By Zhu Daming (Global Times)

08:33, May 29, 2012

After a slew of economic data for April pointed a worsening downturn, China will soon move to speed up approvals for infrastructure construction and investment in an attempt to revive the country's slowing economy, according to recent statements made by Premier Wen Jiabao.

To many, stepping up construction of public works projects may seem like an effective means to stimulate growth. It has been argued that such a move would not only create more jobs and spark greater consumer spending, but also lead to increased activities in both the public service industry and the country's struggling manufacturing sector.

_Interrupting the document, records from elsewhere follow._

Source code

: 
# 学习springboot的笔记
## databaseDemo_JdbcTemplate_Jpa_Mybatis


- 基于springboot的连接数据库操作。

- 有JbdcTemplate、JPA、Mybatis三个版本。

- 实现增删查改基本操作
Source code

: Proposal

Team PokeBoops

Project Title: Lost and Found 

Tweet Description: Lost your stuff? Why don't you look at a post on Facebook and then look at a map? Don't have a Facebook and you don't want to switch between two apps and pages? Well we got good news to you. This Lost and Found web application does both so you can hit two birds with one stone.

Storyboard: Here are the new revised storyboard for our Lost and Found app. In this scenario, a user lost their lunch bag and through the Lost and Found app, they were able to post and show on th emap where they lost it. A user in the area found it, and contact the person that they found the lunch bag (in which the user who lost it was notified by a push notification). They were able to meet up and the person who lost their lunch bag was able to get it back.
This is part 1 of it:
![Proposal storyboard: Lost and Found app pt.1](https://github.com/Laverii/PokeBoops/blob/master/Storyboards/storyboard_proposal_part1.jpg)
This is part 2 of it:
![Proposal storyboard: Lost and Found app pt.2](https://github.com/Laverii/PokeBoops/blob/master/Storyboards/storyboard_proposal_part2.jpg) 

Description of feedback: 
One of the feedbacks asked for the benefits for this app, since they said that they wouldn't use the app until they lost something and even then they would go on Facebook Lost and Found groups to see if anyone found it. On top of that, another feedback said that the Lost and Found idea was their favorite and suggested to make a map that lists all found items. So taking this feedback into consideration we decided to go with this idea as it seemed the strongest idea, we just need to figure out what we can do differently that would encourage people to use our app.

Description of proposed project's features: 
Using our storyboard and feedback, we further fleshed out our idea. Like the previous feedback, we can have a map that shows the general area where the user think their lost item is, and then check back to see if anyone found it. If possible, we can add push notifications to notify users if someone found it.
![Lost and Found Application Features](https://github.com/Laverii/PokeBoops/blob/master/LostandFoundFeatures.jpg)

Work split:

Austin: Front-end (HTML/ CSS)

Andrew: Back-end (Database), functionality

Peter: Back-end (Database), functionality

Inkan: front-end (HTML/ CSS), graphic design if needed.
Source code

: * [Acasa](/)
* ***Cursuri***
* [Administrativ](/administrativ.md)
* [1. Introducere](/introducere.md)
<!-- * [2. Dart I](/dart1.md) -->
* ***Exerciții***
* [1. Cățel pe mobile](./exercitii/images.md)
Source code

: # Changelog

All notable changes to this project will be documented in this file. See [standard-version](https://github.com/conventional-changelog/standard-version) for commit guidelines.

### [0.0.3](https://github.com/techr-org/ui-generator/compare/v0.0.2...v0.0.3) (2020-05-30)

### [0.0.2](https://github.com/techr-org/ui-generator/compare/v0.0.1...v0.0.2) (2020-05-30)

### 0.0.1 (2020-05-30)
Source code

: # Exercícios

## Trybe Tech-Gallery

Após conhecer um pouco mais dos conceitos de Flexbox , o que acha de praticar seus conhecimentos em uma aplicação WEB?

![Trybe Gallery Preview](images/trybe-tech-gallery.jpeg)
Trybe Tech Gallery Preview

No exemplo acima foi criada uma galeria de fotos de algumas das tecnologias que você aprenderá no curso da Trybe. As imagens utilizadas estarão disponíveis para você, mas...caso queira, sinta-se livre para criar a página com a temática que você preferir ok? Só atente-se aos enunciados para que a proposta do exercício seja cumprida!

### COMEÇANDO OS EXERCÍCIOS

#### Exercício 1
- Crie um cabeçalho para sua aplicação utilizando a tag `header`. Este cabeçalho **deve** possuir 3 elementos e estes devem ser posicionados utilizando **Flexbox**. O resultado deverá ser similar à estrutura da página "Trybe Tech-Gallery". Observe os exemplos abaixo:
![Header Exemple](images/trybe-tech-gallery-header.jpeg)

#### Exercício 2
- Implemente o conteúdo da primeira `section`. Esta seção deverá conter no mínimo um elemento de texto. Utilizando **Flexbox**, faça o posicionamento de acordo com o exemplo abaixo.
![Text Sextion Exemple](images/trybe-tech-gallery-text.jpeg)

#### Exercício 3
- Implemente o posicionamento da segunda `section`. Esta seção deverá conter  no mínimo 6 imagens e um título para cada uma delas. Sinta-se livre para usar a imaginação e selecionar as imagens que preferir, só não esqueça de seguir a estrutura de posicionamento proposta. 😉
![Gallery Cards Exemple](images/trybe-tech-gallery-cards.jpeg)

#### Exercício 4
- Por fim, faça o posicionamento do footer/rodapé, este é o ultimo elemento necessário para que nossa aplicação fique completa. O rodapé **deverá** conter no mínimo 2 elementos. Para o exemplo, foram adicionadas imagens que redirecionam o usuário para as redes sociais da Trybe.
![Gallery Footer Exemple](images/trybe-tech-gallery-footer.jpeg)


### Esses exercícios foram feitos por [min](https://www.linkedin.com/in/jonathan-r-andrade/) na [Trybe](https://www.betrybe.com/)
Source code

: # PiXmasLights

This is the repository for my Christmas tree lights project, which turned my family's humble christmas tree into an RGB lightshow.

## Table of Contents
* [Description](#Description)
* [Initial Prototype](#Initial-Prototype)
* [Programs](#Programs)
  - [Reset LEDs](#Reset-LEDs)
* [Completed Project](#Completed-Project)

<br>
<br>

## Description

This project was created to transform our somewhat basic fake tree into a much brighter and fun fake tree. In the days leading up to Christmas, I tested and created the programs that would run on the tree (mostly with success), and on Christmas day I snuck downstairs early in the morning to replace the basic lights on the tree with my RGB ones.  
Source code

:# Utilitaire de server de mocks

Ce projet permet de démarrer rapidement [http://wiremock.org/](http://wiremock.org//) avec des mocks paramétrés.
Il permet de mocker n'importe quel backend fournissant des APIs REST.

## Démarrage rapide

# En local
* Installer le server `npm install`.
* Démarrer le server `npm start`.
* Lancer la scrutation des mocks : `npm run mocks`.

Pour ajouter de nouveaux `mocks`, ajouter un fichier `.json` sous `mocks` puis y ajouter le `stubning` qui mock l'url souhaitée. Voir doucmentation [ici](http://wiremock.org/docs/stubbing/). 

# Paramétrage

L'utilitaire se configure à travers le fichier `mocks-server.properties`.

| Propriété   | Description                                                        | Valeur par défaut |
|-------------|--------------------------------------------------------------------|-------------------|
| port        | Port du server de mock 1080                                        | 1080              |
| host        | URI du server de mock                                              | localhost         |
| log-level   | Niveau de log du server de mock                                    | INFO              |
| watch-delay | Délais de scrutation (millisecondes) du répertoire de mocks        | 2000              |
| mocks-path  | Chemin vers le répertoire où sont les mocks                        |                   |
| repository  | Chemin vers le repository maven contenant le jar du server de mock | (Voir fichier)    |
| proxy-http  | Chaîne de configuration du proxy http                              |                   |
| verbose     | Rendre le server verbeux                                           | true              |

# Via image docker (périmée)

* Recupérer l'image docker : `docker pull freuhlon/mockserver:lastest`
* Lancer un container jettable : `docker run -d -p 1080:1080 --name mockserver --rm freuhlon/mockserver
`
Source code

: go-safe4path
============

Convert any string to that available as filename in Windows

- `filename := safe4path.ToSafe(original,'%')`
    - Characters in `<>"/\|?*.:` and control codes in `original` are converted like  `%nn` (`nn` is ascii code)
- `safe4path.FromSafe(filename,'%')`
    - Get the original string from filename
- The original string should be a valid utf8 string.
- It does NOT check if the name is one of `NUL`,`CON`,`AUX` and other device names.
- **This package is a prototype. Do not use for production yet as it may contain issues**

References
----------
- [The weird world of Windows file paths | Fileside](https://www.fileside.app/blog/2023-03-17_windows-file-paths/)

This push, however, would require a massive amount of capital at a time when government revenues are shrinking. More construction would call for the government to both inject more money into the market and raise taxes, which would be a drag on consumption, production and business growth. These consequences would inevitably run counter to the government's goal of accelerating China's economic growth engine.

In 2009, China rolled out a 4 trillion yuan ($631.19 billion) stimulus package, most of which was directed towards infrastructure construction, in order to minimize the effects of the global financial crisis.

Following this massive inflow of cash into the market, the consumer price index, a major gauge of inflation, rocketed up to a record high, gaining 5.4 percent year-on-year in 2011, according to figures from the National Bureau of Statistics. This severely curbed the buying power of the nation's residents as the prices of daily necessities, such as food, rose sharply.

Meanwhile, despite several efforts to lower tax burdens on individuals, over the past several years the government has steadily been pushing up taxes, which account for the lion's share of the government's overall revenue.

Ramping up infrastructure development would compel the government to collect more in taxes, which would hit the pockets of tax payers and depress both consumption and domestic demand.

At the same time, businesses and manufacturers in the private sector would likely also face heavier tax burdens in the scramble to fund infrastructure projects. In the current economy, a higher tax burden would devastate many of the country's small and medium-sized private companies, many of which are struggling to keep their doors open thanks to the current economic climate.